Por serem elétricos, os novos equipamentos contribuem para a redução do uso de combustíveis fósseis e das emissões de GEE. A empilhadeira e os Scanners já iniciaram as operações, enquanto os demais equipamentos têm previsão de chegada para o próximo ano.

Atualmente, a Portonave realiza a Obra de Adequação do Cais para receber navios maiores, de até 400 metros de comprimento, ter mais eficiência operacional e preparar a estrutura para a instalação do sistema shore power. Esse sistema possibilitará que os navios atracados recebam energia elétrica, o que contribuirá consideravelmente para operações mais limpas – uma tecnologia inédita entre os portos brasileiros. Com isso, o Terminal Portuário unirá operações eficientes e de excelência ao crescimento sustentável do setor.

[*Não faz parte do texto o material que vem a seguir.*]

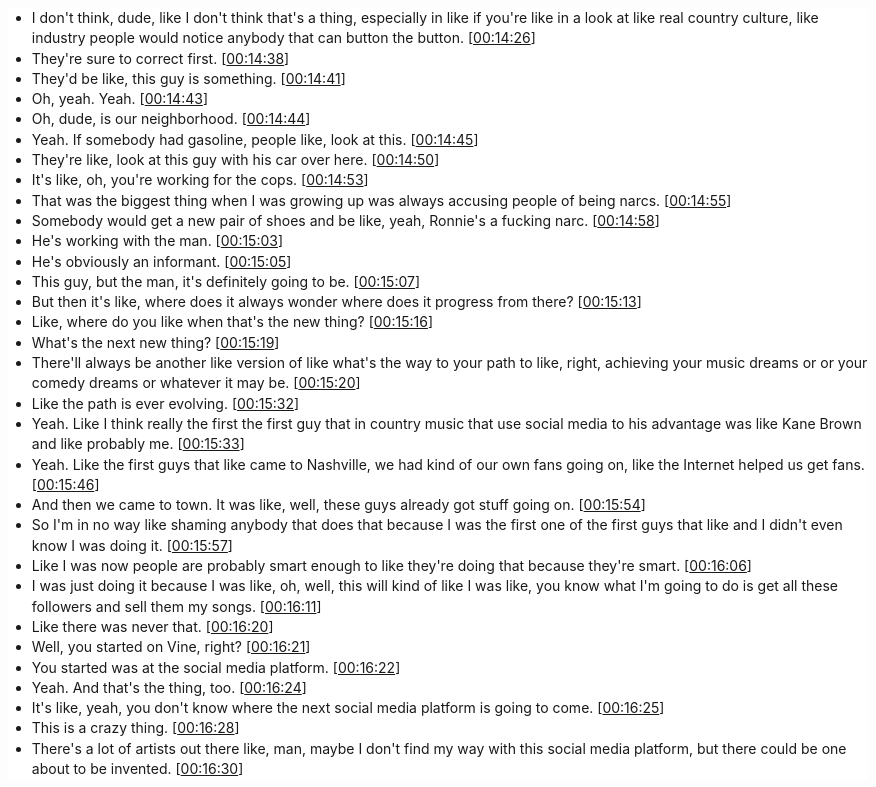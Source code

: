 *  I don't think, dude, like I don't think that's a thing, especially in like if you're like in a look at like real country culture, like industry people would notice anybody that can button the button. [[00:14:26](https://www.youtube.com/watch?v=_5VM3aakJfY&t=866.0s)]
*  They're sure to correct first. [[00:14:38](https://www.youtube.com/watch?v=_5VM3aakJfY&t=878.0s)]
*  They'd be like, this guy is something. [[00:14:41](https://www.youtube.com/watch?v=_5VM3aakJfY&t=881.0s)]
*  Oh, yeah. Yeah. [[00:14:43](https://www.youtube.com/watch?v=_5VM3aakJfY&t=883.0s)]
*  Oh, dude, is our neighborhood. [[00:14:44](https://www.youtube.com/watch?v=_5VM3aakJfY&t=884.0s)]
*  Yeah. If somebody had gasoline, people like, look at this. [[00:14:45](https://www.youtube.com/watch?v=_5VM3aakJfY&t=885.0s)]
*  They're like, look at this guy with his car over here. [[00:14:50](https://www.youtube.com/watch?v=_5VM3aakJfY&t=890.0s)]
*  It's like, oh, you're working for the cops. [[00:14:53](https://www.youtube.com/watch?v=_5VM3aakJfY&t=893.0s)]
*  That was the biggest thing when I was growing up was always accusing people of being narcs. [[00:14:55](https://www.youtube.com/watch?v=_5VM3aakJfY&t=895.0s)]
*  Somebody would get a new pair of shoes and be like, yeah, Ronnie's a fucking narc. [[00:14:58](https://www.youtube.com/watch?v=_5VM3aakJfY&t=898.0s)]
*  He's working with the man. [[00:15:03](https://www.youtube.com/watch?v=_5VM3aakJfY&t=903.0s)]
*  He's obviously an informant. [[00:15:05](https://www.youtube.com/watch?v=_5VM3aakJfY&t=905.0s)]
*  This guy, but the man, it's definitely going to be. [[00:15:07](https://www.youtube.com/watch?v=_5VM3aakJfY&t=907.0s)]
*  But then it's like, where does it always wonder where does it progress from there? [[00:15:13](https://www.youtube.com/watch?v=_5VM3aakJfY&t=913.0s)]
*  Like, where do you like when that's the new thing? [[00:15:16](https://www.youtube.com/watch?v=_5VM3aakJfY&t=916.0s)]
*  What's the next new thing? [[00:15:19](https://www.youtube.com/watch?v=_5VM3aakJfY&t=919.0s)]
*  There'll always be another like version of like what's the way to your path to like, right, achieving your music dreams or or your comedy dreams or whatever it may be. [[00:15:20](https://www.youtube.com/watch?v=_5VM3aakJfY&t=920.0s)]
*  Like the path is ever evolving. [[00:15:32](https://www.youtube.com/watch?v=_5VM3aakJfY&t=932.0s)]
*  Yeah. Like I think really the first the first guy that in country music that use social media to his advantage was like Kane Brown and like probably me. [[00:15:33](https://www.youtube.com/watch?v=_5VM3aakJfY&t=933.0s)]
*  Yeah. Like the first guys that like came to Nashville, we had kind of our own fans going on, like the Internet helped us get fans. [[00:15:46](https://www.youtube.com/watch?v=_5VM3aakJfY&t=946.0s)]
*  And then we came to town. It was like, well, these guys already got stuff going on. [[00:15:54](https://www.youtube.com/watch?v=_5VM3aakJfY&t=954.0s)]
*  So I'm in no way like shaming anybody that does that because I was the first one of the first guys that like and I didn't even know I was doing it. [[00:15:57](https://www.youtube.com/watch?v=_5VM3aakJfY&t=957.0s)]
*  Like I was now people are probably smart enough to like they're doing that because they're smart. [[00:16:06](https://www.youtube.com/watch?v=_5VM3aakJfY&t=966.0s)]
*  I was just doing it because I was like, oh, well, this will kind of like I was like, you know what I'm going to do is get all these followers and sell them my songs. [[00:16:11](https://www.youtube.com/watch?v=_5VM3aakJfY&t=971.0s)]
*  Like there was never that. [[00:16:20](https://www.youtube.com/watch?v=_5VM3aakJfY&t=980.0s)]
*  Well, you started on Vine, right? [[00:16:21](https://www.youtube.com/watch?v=_5VM3aakJfY&t=981.0s)]
*  You started was at the social media platform. [[00:16:22](https://www.youtube.com/watch?v=_5VM3aakJfY&t=982.0s)]
*  Yeah. And that's the thing, too. [[00:16:24](https://www.youtube.com/watch?v=_5VM3aakJfY&t=984.0s)]
*  It's like, yeah, you don't know where the next social media platform is going to come. [[00:16:25](https://www.youtube.com/watch?v=_5VM3aakJfY&t=985.0s)]
*  This is a crazy thing. [[00:16:28](https://www.youtube.com/watch?v=_5VM3aakJfY&t=988.0s)]
*  There's a lot of artists out there like, man, maybe I don't find my way with this social media platform, but there could be one about to be invented. [[00:16:30](https://www.youtube.com/watch?v=_5VM3aakJfY&t=990.0s)]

Zero emissões indiretas até 2027 🚫

Outra prática, alinhada à pauta climática, é a aquisição de energia renovável. De 2022 a 2024, foram adquiridos certificados de energia renovável (I-REC), que, somados, correspondem a 199.744 MWh (unidade de energia). Para os próximos anos, a Companhia já fechou contratos de compra de energia renovável certificada, garantido zero emissões no Escopo 2 até 2027.

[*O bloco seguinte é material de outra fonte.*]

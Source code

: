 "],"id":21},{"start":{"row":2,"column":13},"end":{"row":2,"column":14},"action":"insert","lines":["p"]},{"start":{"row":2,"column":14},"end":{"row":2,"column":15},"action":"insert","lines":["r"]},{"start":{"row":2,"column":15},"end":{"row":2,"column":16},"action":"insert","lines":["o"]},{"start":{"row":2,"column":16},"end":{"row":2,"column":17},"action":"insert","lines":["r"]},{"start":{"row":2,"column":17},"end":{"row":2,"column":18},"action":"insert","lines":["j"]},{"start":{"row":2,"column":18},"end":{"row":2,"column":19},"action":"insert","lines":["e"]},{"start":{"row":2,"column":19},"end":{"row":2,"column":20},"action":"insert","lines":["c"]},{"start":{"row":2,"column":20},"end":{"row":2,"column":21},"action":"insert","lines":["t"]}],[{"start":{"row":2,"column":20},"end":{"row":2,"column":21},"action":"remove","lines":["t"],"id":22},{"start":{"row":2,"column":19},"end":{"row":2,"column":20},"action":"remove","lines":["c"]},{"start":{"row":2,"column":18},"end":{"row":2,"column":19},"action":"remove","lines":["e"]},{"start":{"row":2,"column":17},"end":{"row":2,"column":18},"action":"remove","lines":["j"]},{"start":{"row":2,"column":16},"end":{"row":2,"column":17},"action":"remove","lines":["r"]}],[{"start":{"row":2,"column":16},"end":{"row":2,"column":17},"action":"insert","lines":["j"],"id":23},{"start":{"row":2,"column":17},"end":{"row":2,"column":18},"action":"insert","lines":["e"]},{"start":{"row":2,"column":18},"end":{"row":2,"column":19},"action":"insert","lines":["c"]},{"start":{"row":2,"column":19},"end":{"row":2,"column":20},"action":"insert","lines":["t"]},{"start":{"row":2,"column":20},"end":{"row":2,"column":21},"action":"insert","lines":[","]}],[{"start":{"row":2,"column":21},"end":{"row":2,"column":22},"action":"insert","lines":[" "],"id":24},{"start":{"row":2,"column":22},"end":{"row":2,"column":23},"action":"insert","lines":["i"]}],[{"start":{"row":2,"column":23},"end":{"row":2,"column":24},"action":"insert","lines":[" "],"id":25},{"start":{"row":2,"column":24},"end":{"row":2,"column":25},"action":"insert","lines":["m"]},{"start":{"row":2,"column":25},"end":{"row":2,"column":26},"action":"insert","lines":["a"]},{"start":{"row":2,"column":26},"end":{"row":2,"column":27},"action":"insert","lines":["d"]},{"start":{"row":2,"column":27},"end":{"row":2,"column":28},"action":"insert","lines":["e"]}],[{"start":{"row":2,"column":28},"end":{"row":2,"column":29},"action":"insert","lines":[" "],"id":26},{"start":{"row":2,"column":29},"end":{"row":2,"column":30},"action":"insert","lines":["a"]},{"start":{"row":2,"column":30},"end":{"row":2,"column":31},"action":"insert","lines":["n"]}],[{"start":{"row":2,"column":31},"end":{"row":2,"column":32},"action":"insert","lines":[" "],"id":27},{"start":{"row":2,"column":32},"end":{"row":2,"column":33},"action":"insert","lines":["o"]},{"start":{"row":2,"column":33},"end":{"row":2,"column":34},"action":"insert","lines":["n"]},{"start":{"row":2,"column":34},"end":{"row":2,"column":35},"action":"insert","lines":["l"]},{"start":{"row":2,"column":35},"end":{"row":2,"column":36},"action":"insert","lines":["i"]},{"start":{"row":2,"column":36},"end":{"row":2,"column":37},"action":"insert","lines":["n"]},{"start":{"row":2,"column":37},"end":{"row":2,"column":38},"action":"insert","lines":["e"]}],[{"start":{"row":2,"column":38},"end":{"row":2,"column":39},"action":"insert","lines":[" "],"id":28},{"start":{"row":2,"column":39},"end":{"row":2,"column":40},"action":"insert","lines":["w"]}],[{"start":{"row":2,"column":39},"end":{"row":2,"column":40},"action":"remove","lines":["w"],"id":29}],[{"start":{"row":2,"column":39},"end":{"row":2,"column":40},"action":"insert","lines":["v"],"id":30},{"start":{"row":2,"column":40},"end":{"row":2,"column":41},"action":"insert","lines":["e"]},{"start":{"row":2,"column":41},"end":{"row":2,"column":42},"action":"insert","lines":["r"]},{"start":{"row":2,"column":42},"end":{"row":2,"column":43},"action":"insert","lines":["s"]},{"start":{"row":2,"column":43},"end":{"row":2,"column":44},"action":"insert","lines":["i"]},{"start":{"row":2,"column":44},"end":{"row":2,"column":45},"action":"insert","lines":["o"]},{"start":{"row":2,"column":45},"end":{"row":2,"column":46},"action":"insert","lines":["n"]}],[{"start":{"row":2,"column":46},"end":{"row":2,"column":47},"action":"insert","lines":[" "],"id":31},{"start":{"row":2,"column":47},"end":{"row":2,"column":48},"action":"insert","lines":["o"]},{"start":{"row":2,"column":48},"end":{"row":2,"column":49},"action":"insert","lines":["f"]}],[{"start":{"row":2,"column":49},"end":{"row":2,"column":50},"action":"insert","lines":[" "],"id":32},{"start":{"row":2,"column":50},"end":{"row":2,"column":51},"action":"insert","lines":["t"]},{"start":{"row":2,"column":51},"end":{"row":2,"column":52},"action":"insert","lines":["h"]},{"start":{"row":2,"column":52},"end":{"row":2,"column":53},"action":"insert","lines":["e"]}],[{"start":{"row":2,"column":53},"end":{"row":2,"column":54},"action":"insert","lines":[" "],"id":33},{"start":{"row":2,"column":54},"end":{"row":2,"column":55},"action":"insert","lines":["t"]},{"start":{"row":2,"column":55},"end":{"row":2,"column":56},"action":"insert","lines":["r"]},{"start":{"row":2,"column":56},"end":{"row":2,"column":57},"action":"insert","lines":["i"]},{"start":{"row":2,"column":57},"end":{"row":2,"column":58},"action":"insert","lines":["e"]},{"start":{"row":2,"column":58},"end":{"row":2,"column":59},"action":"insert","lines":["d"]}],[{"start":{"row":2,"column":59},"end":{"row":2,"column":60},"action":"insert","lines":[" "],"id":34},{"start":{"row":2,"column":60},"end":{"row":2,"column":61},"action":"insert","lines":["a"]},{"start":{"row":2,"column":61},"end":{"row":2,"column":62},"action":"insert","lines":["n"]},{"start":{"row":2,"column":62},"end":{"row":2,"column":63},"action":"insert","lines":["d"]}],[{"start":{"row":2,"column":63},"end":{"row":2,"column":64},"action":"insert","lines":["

Parcerias pelo futuro sustentável 🌏

Como membro da Aliança Brasileira para Descarbonização de Portos, iniciativa que surgiu de uma parceria entre o Porto de Itaqui e o Valencia Ports, a Portonave busca soluções integradas por meio da colaboração de diversos atores nacionais e internacionais, como outros portos e empresas. Também, realiza um levantamento sobre os riscos das mudanças climáticas na infraestrutura portuária, que inclui a elaboração de um plano de ação, em parceria com a Universidade do Vale do Itajaí (Univali) – com publicação prevista para este segundo semestre.

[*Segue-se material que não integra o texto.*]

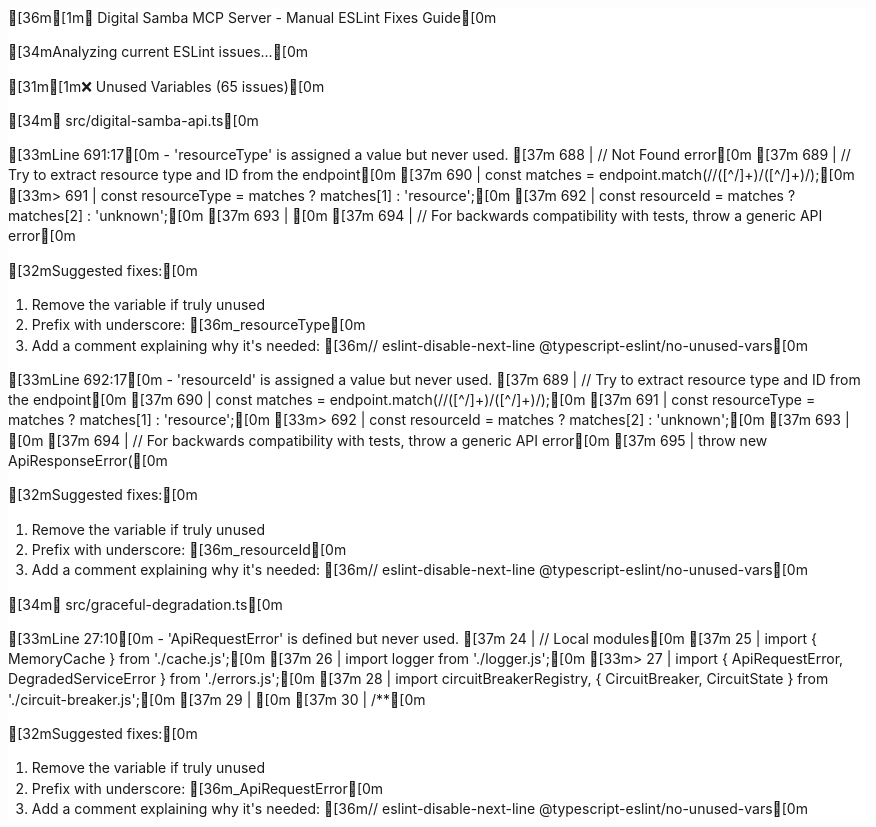 [36m[1m🔧 Digital Samba MCP Server - Manual ESLint Fixes Guide[0m

[34mAnalyzing current ESLint issues...[0m

[31m[1m❌ Unused Variables (65 issues)[0m

[34m📄 src/digital-samba-api.ts[0m

  [33mLine 691:17[0m - 'resourceType' is assigned a value but never used.
[37m   688 |           // Not Found error[0m
[37m   689 |           // Try to extract resource type and ID from the endpoint[0m
[37m   690 |           const matches = endpoint.match(/\/([^/]+)\/([^/]+)/);[0m
[33m>  691 |           const resourceType = matches ? matches[1] : 'resource';[0m
[37m   692 |           const resourceId = matches ? matches[2] : 'unknown';[0m
[37m   693 |           [0m
[37m   694 |           // For backwards compatibility with tests, throw a generic API error[0m

  [32mSuggested fixes:[0m
  1. Remove the variable if truly unused
  2. Prefix with underscore: [36m_resourceType[0m
  3. Add a comment explaining why it's needed: [36m// eslint-disable-next-line @typescript-eslint/no-unused-vars[0m

  [33mLine 692:17[0m - 'resourceId' is assigned a value but never used.
[37m   689 |           // Try to extract resource type and ID from the endpoint[0m
[37m   690 |           const matches = endpoint.match(/\/([^/]+)\/([^/]+)/);[0m
[37m   691 |           const resourceType = matches ? matches[1] : 'resource';[0m
[33m>  692 |           const resourceId = matches ? matches[2] : 'unknown';[0m
[37m   693 |           [0m
[37m   694 |           // For backwards compatibility with tests, throw a generic API error[0m
[37m   695 |           throw new ApiResponseError([0m

  [32mSuggested fixes:[0m
  1. Remove the variable if truly unused
  2. Prefix with underscore: [36m_resourceId[0m
  3. Add a comment explaining why it's needed: [36m// eslint-disable-next-line @typescript-eslint/no-unused-vars[0m

[34m📄 src/graceful-degradation.ts[0m

  [33mLine 27:10[0m - 'ApiRequestError' is defined but never used.
[37m    24 | // Local modules[0m
[37m    25 | import { MemoryCache } from './cache.js';[0m
[37m    26 | import logger from './logger.js';[0m
[33m>   27 | import { ApiRequestError, DegradedServiceError } from './errors.js';[0m
[37m    28 | import circuitBreakerRegistry, { CircuitBreaker, CircuitState } from './circuit-breaker.js';[0m
[37m    29 | [0m
[37m    30 | /**[0m

  [32mSuggested fixes:[0m
  1. Remove the variable if truly unused
  2. Prefix with underscore: [36m_ApiRequestError[0m
  3. Add a comment explaining why it's needed: [36m// eslint-disable-next-line @typescript-eslint/no-unused-vars[0m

Desempenho por TEU movimentado 🚢

O Terminal Portuário possui um indicador próprio para avaliar seu desempenho em relação às emissões, o Indicador de Pegada de Carbono, que considera as toneladas de carbono equivalente (tCO₂e) por TEU (unidade de medida equivalente a um contêiner de 20 pés) movimentado. No ano passado, alcançou seu menor índice (0,003 tCO₂e/TEU), uma redução de 80% em relação a 2015 (0,016 tCO₂e/TEU).

Sobre o prêmio 🏆

Criado em 2014, o Prêmio Marítimo das Américas, organizado pela Comissão Interamericana de Portos (CIP) da Organização dos Estados Americanos (OEA), reconhece iniciativas de destaque no segmento portuário em sustentabilidade e inovação. Neste ano, o reconhecimento das melhores práticas foi destinado a três categorias: Gestão de Riscos de Desastres, Operações Portuárias Verdes e Gestão Sustentável e Relação Porto-cidade.

Sobre a Portonave ✅

A empresa está localizada em Navegantes, Litoral Norte de Santa Catarina, e iniciou suas atividades em 2007, como o primeiro terminal portuário privado do Brasil. Atualmente, são 1,3 mil empregos diretos e 5,5 mil indiretos. No ranking nacional, a Portonave, em 2024, esteve entre os três portos que mais movimentam contêineres cheios de longo curso, sendo o primeiro em Santa Catarina, de acordo com o Datamar. Além do destaque pela excelência operacional, a Companhia está comprometida com as práticas ESG (Meio Ambiente, Social e Governança) e investe permanentemente em projetos que visam desenvolver a comunidade.